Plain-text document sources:
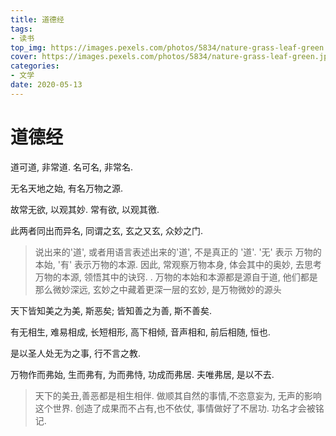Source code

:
 ```yaml
---
title: 道德经
tags: 
- 读书
top_img: https://images.pexels.com/photos/5834/nature-grass-leaf-green.jpg?auto=compress&cs=tinysrgb&dpr=3&h=200&w=300
cover: https://images.pexels.com/photos/5834/nature-grass-leaf-green.jpg?auto=compress&cs=tinysrgb&dpr=3&h=100&w=200
categories:
- 文学
date: 2020-05-13
---
```


# 道德经

道可道, 非常道. 名可名, 非常名.

无名天地之始, 有名万物之源.

故常无欲, 以观其妙. 常有欲, 以观其徼.

此两者同出而异名, 同谓之玄, 玄之又玄, 众妙之门.

> 说出来的'道', 或者用语言表述出来的'道', 不是真正的 '道'.
> '无' 表示 万物的本始, '有' 表示万物的本源.
> 因此, 常观察万物本身, 体会其中的奥妙, 去思考万物的本源, 领悟其中的诀窍. .
> 万物的本始和本源都是源自于道,  他们都是那么微妙深远, 玄妙之中藏着更深一层的玄妙,  是万物微妙的源头



天下皆知美之为美, 斯恶矣; 皆知善之为善, 斯不善矣. 

有无相生,  难易相成, 长短相形, 高下相倾, 音声相和, 前后相随, 恒也.

是以圣人处无为之事, 行不言之教. 

万物作而弗始, 生而弗有, 为而弗恃, 功成而弗居. 夫唯弗居, 是以不去.

> 天下的美丑,善恶都是相生相伴. 做顺其自然的事情,不恣意妄为,  无声的影响这个世界. 创造了成果而不占有,也不依仗, 事情做好了不居功. 功名才会被铭记.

[BRIEF] Repeat only the lines running from the line that contains "或者用语言表述出来的'道', 不是真正的 '道'." through the last line above, inclusive.

[SOLUTION BELOW]
> 说出来的'道', 或者用语言表述出来的'道', 不是真正的 '道'.
> '无' 表示 万物的本始, '有' 表示万物的本源.
> 因此, 常观察万物本身, 体会其中的奥妙, 去思考万物的本源, 领悟其中的诀窍. .
> 万物的本始和本源都是源自于道,  他们都是那么微妙深远, 玄妙之中藏着更深一层的玄妙,  是万物微妙的源头



天下皆知美之为美, 斯恶矣; 皆知善之为善, 斯不善矣. 

有无相生,  难易相成, 长短相形, 高下相倾, 音声相和, 前后相随, 恒也.

是以圣人处无为之事, 行不言之教. 

万物作而弗始, 生而弗有, 为而弗恃, 功成而弗居. 夫唯弗居, 是以不去.

> 天下的美丑,善恶都是相生相伴. 做顺其自然的事情,不恣意妄为,  无声的影响这个世界. 创造了成果而不占有,也不依仗, 事情做好了不居功. 功名才会被铭记.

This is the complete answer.